Another surprise awaited me. As I composed more poems about my kinfolk I discovered that their lives were really quite interesting, even colorful and compelling.
So engaging, in fact, that I eagerly embarked on a family history, at first envisioning merely a long essay, but soon accepting the reality of a manuscript rivaling the heft of a Tolstoyan novel. Finally, after three years of research, writing and developing a decent case of carpal tunnel, I at last held in my trembling hands three volumes comprising 600 plus pages, not including a lengthy appendix of character sketches of my blood aunts and uncles, all 18 of them.
A third surprise was that one endeavor nurtured and reinforced the other. My research for the family history provided raw material and inspiration for scores of poems, and the work on my poems made my treatment of personages in the history more sensitive, textured and concrete. You can imagine my elation. Had I been younger and more agile, I might have frisked about like a colt in a springtime mountain meadow, or at least attempted a few bouncy steps of a spirited galliard. I settled for a lingering inward smile.
The fourth and final surprise was in many ways the most important. I found that my entire life had been significantly changed by the gifts of deep personal enrichment and profound learning I had received, and keep on receiving – benefits I am confident you will enjoy as well if you choose to undertake similar endeavors. First, writing poetry has helped me better understand myself as well as the passages and seasons of life, especially the challenges, limitations, joys and gifts of elderhood. In addition, writing poetry has helped me become a much better observer. I now find myself regularly practicing “slow seeing”; that is taking more time to look closely and sensitively at the details of common place objects and activities, what Kathleen Norris calls the “quotidian mysteries.” Then, too, writing poetry has forced me to seek unbroken periods of solitude and stillness. This alone constitutes one of the most significant and satisfying lifestyle changes I have ever experienced. And, finally, writing poetry has enabled me to feel the inimitable joy, the profound satisfaction, of the singular, awe-inspiring act of creation.
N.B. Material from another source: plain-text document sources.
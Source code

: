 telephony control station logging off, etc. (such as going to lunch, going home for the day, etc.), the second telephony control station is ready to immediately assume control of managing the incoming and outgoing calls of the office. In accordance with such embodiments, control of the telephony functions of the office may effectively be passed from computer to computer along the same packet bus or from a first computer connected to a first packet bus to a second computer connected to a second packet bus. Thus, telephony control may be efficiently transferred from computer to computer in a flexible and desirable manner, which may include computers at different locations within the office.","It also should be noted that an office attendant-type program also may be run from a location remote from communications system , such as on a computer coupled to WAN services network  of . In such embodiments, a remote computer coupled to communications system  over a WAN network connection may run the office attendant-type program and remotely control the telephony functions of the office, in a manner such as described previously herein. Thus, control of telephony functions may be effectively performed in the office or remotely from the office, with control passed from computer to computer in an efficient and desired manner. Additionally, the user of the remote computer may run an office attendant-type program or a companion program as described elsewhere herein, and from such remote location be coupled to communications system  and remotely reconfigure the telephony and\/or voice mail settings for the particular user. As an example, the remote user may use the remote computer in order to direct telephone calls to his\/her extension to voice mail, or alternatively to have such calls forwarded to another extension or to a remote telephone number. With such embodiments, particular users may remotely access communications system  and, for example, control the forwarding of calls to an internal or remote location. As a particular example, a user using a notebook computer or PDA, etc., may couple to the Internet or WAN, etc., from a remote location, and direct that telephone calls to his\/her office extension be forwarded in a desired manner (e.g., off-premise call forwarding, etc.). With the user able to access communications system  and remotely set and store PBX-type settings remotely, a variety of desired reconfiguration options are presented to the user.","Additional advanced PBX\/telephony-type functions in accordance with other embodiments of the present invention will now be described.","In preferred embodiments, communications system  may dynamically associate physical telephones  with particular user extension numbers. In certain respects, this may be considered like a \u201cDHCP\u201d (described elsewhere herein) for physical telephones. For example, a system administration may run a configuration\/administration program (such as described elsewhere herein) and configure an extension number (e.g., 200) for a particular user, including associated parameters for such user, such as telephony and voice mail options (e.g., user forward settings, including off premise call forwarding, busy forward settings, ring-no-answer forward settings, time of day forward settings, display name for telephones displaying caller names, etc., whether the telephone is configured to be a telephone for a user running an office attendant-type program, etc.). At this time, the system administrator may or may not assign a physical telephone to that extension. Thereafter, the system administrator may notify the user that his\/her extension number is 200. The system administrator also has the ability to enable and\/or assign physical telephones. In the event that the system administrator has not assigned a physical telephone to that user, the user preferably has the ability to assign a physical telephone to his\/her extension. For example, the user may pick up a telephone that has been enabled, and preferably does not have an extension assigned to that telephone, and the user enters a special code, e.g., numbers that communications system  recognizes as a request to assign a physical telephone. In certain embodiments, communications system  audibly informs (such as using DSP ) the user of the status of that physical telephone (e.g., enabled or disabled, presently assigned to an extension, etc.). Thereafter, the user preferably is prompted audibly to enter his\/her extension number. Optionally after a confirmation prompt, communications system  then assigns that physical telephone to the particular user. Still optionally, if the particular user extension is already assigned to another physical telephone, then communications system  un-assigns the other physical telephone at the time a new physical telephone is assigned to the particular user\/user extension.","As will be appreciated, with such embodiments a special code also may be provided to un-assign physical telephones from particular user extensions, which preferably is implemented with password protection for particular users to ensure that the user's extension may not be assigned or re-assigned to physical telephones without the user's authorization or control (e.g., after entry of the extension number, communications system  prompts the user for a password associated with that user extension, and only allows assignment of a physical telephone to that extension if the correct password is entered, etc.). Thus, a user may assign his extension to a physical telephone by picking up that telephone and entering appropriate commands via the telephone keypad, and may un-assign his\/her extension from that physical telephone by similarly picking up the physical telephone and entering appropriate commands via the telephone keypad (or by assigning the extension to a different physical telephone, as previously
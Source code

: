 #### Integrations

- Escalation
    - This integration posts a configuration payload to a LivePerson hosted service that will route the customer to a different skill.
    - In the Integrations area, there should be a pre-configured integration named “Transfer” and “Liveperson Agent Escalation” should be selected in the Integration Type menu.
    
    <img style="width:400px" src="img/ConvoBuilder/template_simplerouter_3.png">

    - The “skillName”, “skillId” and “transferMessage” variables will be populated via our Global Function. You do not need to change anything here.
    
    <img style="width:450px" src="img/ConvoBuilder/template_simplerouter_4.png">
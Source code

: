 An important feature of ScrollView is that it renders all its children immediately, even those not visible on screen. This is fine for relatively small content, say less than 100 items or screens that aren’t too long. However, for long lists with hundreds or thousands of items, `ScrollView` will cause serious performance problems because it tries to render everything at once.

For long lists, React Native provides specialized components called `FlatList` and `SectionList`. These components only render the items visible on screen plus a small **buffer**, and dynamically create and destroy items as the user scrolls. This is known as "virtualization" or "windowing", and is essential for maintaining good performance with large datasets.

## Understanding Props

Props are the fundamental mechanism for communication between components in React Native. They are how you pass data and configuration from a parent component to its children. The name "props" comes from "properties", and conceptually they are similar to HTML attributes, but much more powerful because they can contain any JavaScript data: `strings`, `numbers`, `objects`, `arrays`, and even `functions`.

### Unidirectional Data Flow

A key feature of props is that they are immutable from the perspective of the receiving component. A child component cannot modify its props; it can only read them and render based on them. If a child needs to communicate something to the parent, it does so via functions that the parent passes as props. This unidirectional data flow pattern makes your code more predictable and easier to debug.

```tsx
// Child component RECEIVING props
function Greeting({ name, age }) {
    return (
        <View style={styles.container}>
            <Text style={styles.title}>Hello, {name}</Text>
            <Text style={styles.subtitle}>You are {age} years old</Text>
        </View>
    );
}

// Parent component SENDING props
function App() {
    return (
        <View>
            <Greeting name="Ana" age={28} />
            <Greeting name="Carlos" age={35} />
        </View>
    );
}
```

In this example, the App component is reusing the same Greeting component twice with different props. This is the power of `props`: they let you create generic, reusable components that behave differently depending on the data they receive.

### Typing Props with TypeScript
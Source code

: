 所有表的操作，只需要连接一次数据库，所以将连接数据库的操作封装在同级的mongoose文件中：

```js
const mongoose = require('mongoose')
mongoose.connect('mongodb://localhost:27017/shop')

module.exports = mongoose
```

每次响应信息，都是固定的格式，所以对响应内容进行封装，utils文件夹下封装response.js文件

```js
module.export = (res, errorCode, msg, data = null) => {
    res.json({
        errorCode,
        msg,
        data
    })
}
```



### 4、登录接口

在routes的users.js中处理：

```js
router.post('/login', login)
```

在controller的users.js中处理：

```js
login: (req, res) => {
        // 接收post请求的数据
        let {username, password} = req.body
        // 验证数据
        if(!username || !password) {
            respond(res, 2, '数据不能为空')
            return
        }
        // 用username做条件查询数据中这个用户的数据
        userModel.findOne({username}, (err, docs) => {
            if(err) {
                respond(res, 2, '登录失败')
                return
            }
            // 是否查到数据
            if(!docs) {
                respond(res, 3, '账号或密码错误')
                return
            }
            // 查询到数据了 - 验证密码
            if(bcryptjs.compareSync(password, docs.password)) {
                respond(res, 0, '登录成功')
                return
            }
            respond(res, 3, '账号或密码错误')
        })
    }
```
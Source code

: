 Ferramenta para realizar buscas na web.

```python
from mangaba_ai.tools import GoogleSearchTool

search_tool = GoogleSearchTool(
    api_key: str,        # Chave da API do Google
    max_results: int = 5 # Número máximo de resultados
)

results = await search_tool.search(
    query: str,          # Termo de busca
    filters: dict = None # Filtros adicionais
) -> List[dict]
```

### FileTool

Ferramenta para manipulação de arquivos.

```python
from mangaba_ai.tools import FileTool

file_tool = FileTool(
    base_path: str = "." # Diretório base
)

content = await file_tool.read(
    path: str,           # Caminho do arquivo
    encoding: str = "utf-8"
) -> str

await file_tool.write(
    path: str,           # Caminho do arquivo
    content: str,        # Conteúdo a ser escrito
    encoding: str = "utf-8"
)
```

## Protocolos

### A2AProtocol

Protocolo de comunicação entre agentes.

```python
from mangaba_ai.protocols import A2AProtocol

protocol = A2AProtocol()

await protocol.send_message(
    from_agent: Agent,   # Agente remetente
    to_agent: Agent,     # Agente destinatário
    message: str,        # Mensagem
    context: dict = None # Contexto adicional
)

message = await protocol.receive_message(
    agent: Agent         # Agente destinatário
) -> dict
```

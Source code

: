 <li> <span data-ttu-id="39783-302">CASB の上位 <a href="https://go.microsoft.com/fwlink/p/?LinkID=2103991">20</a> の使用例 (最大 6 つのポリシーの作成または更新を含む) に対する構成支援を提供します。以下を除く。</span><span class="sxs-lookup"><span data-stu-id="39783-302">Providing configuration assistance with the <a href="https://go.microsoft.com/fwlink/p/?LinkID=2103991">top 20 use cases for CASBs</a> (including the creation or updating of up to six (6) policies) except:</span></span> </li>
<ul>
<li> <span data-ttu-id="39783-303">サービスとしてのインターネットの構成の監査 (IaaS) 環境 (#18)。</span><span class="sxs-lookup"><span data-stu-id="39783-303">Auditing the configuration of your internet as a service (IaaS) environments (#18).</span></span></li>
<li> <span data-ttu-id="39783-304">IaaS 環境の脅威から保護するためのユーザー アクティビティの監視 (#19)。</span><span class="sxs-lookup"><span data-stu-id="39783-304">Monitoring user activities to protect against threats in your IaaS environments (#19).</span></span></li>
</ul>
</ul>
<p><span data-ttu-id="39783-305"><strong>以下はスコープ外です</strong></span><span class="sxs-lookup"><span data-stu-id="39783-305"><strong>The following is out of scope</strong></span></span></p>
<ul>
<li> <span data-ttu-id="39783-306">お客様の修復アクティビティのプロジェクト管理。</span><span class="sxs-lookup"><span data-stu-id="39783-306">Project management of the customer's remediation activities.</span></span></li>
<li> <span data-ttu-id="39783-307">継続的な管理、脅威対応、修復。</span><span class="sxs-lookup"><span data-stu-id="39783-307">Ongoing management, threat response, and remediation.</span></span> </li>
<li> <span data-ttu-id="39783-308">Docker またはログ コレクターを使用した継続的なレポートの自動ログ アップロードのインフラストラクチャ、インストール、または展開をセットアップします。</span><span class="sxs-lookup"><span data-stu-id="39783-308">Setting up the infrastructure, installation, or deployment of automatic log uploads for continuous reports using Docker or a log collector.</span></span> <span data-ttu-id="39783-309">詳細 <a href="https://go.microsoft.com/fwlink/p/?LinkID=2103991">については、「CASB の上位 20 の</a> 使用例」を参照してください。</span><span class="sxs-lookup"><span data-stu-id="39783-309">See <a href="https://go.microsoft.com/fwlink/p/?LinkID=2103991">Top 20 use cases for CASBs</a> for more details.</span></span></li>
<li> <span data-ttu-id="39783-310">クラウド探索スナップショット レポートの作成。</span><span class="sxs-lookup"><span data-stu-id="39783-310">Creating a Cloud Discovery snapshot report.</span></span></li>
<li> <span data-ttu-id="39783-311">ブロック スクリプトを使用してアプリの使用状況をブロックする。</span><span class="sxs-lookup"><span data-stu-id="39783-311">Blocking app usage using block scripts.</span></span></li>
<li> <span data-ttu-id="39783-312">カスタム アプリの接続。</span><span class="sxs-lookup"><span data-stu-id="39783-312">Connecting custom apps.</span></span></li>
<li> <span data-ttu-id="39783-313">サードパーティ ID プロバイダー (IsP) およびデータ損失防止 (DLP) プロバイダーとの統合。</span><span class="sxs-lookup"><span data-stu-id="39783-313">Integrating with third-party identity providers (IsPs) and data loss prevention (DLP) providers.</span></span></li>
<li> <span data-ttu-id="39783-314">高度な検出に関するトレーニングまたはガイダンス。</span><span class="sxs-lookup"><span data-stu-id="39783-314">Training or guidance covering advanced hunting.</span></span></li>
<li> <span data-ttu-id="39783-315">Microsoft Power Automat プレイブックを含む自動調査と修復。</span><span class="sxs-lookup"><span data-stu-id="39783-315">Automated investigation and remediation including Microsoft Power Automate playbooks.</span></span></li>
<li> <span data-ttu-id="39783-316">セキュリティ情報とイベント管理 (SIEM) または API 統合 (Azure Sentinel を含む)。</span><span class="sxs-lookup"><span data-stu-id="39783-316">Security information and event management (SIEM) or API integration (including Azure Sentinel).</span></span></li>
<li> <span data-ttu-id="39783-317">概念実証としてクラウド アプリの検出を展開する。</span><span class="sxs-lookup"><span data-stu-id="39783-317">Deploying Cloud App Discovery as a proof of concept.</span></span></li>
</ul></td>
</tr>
My grand adventure began quietly in January 2005, shortly after I retired from my four-decade teaching career at St. Norbert College. I must confess to having one regret about my adventure. A poignant one, indeed. I fervently wish I had begun writing the family history and poems sooner. When I commenced my creative journey I had five uncles and aunts from whom I could draw stories and genealogical information. Two years later all had passed, and my mother, another invaluable source of information and inspiration, was bereft of speech after a series of terribly debilitating strokes. Something the great artist Michelangelo once wrote reflects powerfully my own feelings. Shortly after his death, this note was found pinned to his studio wall: “Draw, Antonio. Draw, Antonio. Draw and do not waste time. Do not procrastinate. Do not delay. Draw.” My wish for you is that when you hear creativity’s knock, you do not delay opening the door. Your warm welcome may well result in an opportunity of savoring the candied truth of the sage old saying “the unexpected gift is always the sweetest.”